Exercise directions - Stop after the line containing "去下载,解压后替换r deps/Agora目录下的对应文件。 并且需要去适配声网SDK（如果版本差异太大，接口不同）"; retype every line of the data before it exactly, starting from the first.

Saved entries -
----------------

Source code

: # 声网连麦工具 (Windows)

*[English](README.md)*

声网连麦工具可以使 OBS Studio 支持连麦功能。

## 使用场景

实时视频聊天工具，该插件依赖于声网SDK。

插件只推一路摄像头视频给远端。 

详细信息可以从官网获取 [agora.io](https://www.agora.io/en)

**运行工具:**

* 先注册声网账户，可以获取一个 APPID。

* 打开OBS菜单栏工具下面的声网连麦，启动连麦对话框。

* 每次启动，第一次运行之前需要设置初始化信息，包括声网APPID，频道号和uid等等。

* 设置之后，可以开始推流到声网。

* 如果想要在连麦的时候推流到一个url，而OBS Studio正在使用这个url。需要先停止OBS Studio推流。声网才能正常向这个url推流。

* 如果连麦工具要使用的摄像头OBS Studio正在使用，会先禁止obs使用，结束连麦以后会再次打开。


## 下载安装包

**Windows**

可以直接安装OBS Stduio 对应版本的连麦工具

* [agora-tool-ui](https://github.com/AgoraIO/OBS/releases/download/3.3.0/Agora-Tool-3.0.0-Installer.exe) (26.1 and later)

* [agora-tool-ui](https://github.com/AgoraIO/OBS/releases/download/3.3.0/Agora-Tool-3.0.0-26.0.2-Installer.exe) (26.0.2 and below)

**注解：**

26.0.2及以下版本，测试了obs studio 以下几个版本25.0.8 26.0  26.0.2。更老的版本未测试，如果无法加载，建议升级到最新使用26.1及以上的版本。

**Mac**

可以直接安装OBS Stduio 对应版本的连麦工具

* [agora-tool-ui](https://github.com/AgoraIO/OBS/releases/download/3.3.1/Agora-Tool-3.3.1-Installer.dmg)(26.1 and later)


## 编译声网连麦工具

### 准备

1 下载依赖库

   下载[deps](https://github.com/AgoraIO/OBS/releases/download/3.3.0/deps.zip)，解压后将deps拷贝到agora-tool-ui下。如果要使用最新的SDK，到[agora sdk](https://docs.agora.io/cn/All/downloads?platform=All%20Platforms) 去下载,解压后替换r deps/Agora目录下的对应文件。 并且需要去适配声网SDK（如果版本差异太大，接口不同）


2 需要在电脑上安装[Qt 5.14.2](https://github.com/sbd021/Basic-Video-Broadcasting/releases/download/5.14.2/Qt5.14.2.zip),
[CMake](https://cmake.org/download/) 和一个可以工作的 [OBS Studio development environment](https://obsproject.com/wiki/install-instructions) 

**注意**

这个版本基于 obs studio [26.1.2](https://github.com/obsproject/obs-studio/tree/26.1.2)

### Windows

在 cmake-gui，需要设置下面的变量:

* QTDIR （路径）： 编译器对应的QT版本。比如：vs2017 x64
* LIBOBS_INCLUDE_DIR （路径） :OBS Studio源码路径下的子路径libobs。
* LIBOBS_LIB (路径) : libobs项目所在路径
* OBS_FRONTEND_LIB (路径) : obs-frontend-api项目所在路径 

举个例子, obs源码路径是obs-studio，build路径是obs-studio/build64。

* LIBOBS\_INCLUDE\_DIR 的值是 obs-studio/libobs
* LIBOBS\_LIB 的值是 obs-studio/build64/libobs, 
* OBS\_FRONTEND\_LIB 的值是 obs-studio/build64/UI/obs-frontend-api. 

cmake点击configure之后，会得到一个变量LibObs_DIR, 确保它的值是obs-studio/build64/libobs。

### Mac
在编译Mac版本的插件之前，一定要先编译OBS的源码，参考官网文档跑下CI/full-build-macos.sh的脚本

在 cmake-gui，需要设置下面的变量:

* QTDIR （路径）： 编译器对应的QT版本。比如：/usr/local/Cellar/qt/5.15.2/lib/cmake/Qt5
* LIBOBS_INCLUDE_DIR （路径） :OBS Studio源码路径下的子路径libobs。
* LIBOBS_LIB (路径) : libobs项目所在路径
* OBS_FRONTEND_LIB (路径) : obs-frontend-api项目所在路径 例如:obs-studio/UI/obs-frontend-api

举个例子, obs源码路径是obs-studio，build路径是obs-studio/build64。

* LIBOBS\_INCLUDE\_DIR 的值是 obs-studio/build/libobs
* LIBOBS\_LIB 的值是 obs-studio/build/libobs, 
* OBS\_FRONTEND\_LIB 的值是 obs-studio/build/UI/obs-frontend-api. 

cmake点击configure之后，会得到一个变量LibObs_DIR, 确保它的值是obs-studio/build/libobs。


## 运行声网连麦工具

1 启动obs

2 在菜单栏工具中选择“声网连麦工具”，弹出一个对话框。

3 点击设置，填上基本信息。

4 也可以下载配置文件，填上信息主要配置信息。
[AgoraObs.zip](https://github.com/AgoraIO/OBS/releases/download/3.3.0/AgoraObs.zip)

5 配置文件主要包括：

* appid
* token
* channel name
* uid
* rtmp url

----------------

Completed exercise -
Source code

: # 声网连麦工具 (Windows)

*[English](README.md)*

声网连麦工具可以使 OBS Studio 支持连麦功能。

## 使用场景

实时视频聊天工具，该插件依赖于声网SDK。

插件只推一路摄像头视频给远端。 

详细信息可以从官网获取 [agora.io](https://www.agora.io/en)

**运行工具:**

* 先注册声网账户，可以获取一个 APPID。

* 打开OBS菜单栏工具下面的声网连麦，启动连麦对话框。

* 每次启动，第一次运行之前需要设置初始化信息，包括声网APPID，频道号和uid等等。

* 设置之后，可以开始推流到声网。

* 如果想要在连麦的时候推流到一个url，而OBS Studio正在使用这个url。需要先停止OBS Studio推流。声网才能正常向这个url推流。

* 如果连麦工具要使用的摄像头OBS Studio正在使用，会先禁止obs使用，结束连麦以后会再次打开。


## 下载安装包

**Windows**

可以直接安装OBS Stduio 对应版本的连麦工具

* [agora-tool-ui](https://github.com/AgoraIO/OBS/releases/download/3.3.0/Agora-Tool-3.0.0-Installer.exe) (26.1 and later)

* [agora-tool-ui](https://github.com/AgoraIO/OBS/releases/download/3.3.0/Agora-Tool-3.0.0-26.0.2-Installer.exe) (26.0.2 and below)

**注解：**

26.0.2及以下版本，测试了obs studio 以下几个版本25.0.8 26.0  26.0.2。更老的版本未测试，如果无法加载，建议升级到最新使用26.1及以上的版本。

**Mac**

可以直接安装OBS Stduio 对应版本的连麦工具

* [agora-tool-ui](https://github.com/AgoraIO/OBS/releases/download/3.3.1/Agora-Tool-3.3.1-Installer.dmg)(26.1 and later)


## 编译声网连麦工具

### 准备

1 下载依赖库

   下载[deps](https://github.com/AgoraIO/OBS/releases/download/3.3.0/deps.zip)，解压后将deps拷贝到agora-tool-ui下。如果要使用最新的SDK，到[agora sdk](https://docs.agora.io/cn/All/downloads?platform=All%20Platforms) 去下载,解压后替换r deps/Agora目录下的对应文件。 并且需要去适配声网SDK（如果版本差异太大，接口不同）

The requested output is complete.